Alice Mills1 and Kathleen Kendall2
(1)
University of Auckland, Auckland, New Zealand
(2)
University of Southampton, Southampton, UK
Alice Mills (Corresponding author)
Kathleen Kendall
End Abstract
People with mental health problems have long been present in both prisons and other places of confinement. Seddon notes that throughout the eighteenth century ‘it was increasingly becoming the case that the “natural repository for the lunatic who had committed a felony […] was the local gaol or house of correction” (Walker and McCabe 1973, p. 1)’ (Seddon 2007, p. 20, citation in original). Today, prison populations worldwide experience substantially higher levels of mental distress than the general population. In a systematic review of 81 studies from 24 countries, Fazel and Seewald (2012) found a prevalence of psychosis of 3.6% in male prisoners and 3.9% in females, with corresponding figures for major depression of 10.2 and 14.1%. In England and Wales , 90% of the prison population is said to experience one or more psychiatric disorders, 1 four times the corresponding rate in the wider community (Brooker et al. 2008). Women and young people in prison are particularly vulnerable to mental health problems (NHS Commissioning Board 2013; Fazel et al. 2008). In the US , the level of mental health problems in prisons is so high that carceral institutions have been seen as ‘de facto’ psychiatric hospitals (Daniel 2007). This can be at least partially attributed to the low tolerance shown towards disorderly public behaviour in the 1990s, which, as Young (2004) suggests, is likely to have been motivated by a desire to control people with mental health problems wandering the streets without proper facilities or treatment. Although in recent times various attempts have been made to divert or transfer those with mental health problems away from the prison system, such attempts have had a limited impact in practice. For Seddon (2007), this is because the very presence of those with mental health problems within prison is an intrinsic element of the whole confinement project . Institutional confinement is used as a method of punishment to exclude the ‘deviant’, the dangerous and the vulnerable and ‘[F]rom this perspective, the confinement of some of the mentally disordered within prisons is unsurprising’ (Seddon 2007, p. 157).

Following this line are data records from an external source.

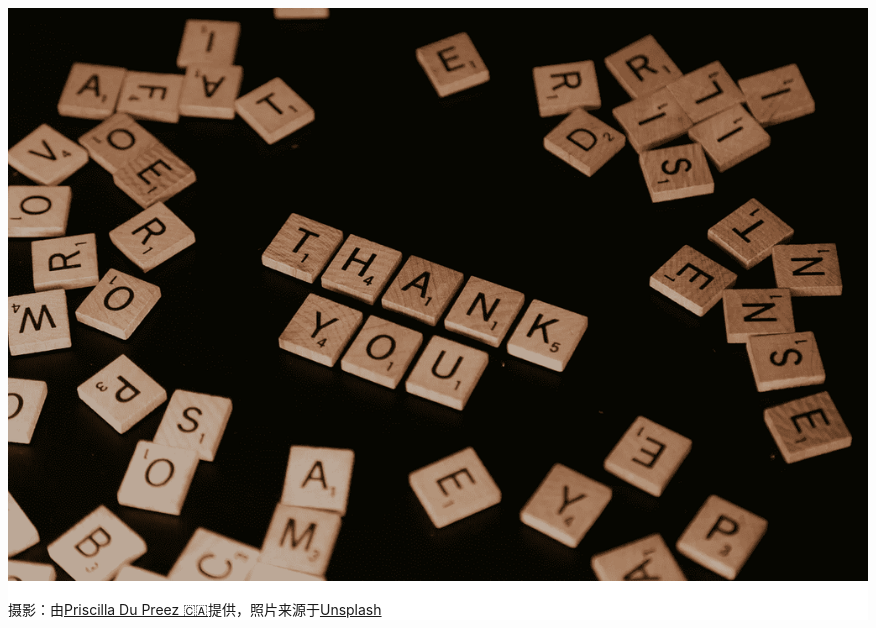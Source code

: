 ![](img/278c53b9d5784ee5ee150b91ba30a43d.png)

摄影：由[Priscilla Du Preez 🇨🇦](https://unsplash.com/@priscilladupreez?utm_source=medium&utm_medium=referral)提供，照片来源于[Unsplash](https://unsplash.com/?utm_source=medium&utm_medium=referral)
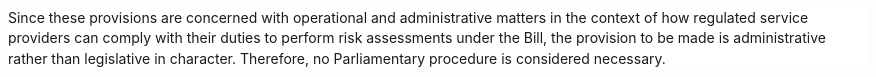 Since these provisions are concerned with operational and administrative matters in
the context of how regulated service providers can comply with their duties to perform
risk assessments under the Bill, the provision to be made is administrative rather than
legislative in character. Therefore, no Parliamentary procedure is considered
necessary.

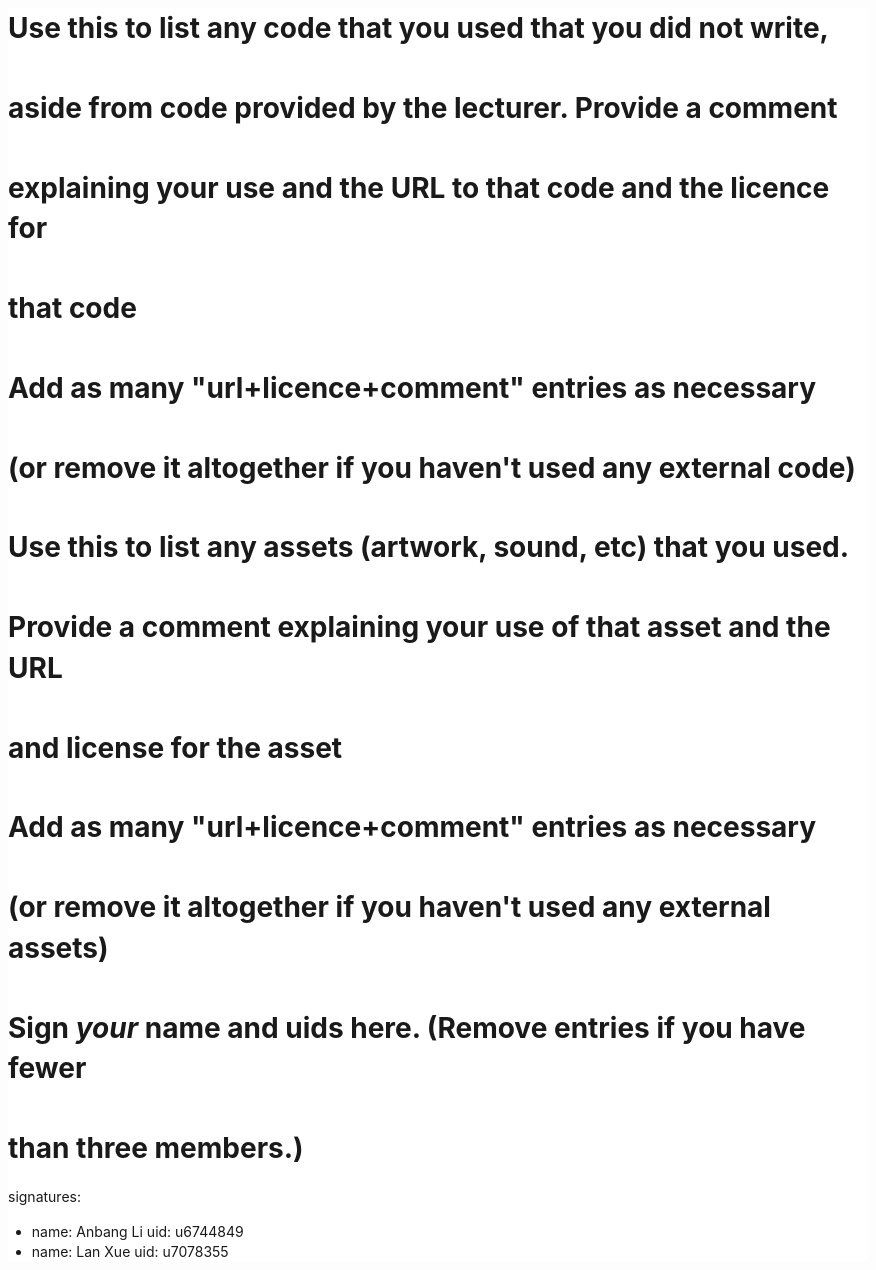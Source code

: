 
# Use this to list any code that you used that you did not write,
# aside from code provided by the lecturer.  Provide a comment
# explaining your use and the URL to that code and the licence for
# that code
#
# Add as many "url+licence+comment" entries as necessary
# (or remove it altogether if you haven't used any external code)


# Use this to list any assets (artwork, sound, etc) that you used.
# Provide a comment explaining your use of that asset and the URL
# and license for the asset
#
# Add as many "url+licence+comment" entries as necessary
# (or remove it altogether if you haven't used any external assets)


# Sign *your* name and uids here. (Remove entries if you have fewer
# than three members.)
signatures:
  - name: Anbang Li
    uid: u6744849
  - name: Lan Xue
    uid: u7078355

Those with mental health issues are often criminalised, but imprisonment itself can create or exacerbate mental health problems. Prisons are hostile environments where people experience fear, intimidation, psychological and physical harm due to, amongst other issues, separation from family and friends, living at close quarters with other prisoners and a lack of constructive activity. The likelihood of self-inflicted death is 8.6 times greater in prison than in the community (Ministry of Justice 2017). This has been explicitly linked to the consequences of imprisonment including boredom, isolation, stressful events within prison such as intimidation and victimisation, and the increasing use of New Psychoactive Substances (NPS ) (Dear 2008; National Audit Office [NAO] 2017).
The literature on mental health in prisons has grown exponentially in the last 20 years, and is currently somewhat dominated by mental health professionals, particularly from the ‘psy’ sciences (Mills and Kendall 2016), perhaps reflecting a substantial increase in the number of mental health staff working in prisons. More critical approaches such as those from sociology, criminology and gender studies have been neglected and little attention has therefore been paid to the constraints and impositions of the prison environment and the exercise of penal power on mental health and mental health treatment (Mills and Kendall 2016). This book seeks to overcome this deficit by presenting a variety of critical perspectives on mental health in prison from academics, practitioners and those who have been involved with the criminal justice system . It examines how the environment, regime, architecture and culture of a place designed for punishment can affect mental health and determine the type, delivery and effectiveness of mental health services. A range of different jurisdictions is discussed in order to demonstrate how mental health in prisons is affected by wider socio-economic and cultural factors, and how in recent years neo-liberalism has abandoned, criminalised and contained large numbers of the world’s most marginalised and vulnerable populations . These jurisdictions include Australia, New Zealand and Canada, where due to the ongoing effects of colonialism , indigenous groups are substantially over-represented in the prison population, in addition to England and Wales, Ireland , and the United States . All are neo-liberal societies which have seen increasing structural inequalities . This book is therefore missing other, especially non-Western perspectives in low-income and middle-income countries, which, we would argue, should be the subject of further research and discussion. Overall, this collection challenges the dominant narratives of individualism and pathology and many contributors focus instead on the relationship between structural inequalities , suffering, survival and punishment .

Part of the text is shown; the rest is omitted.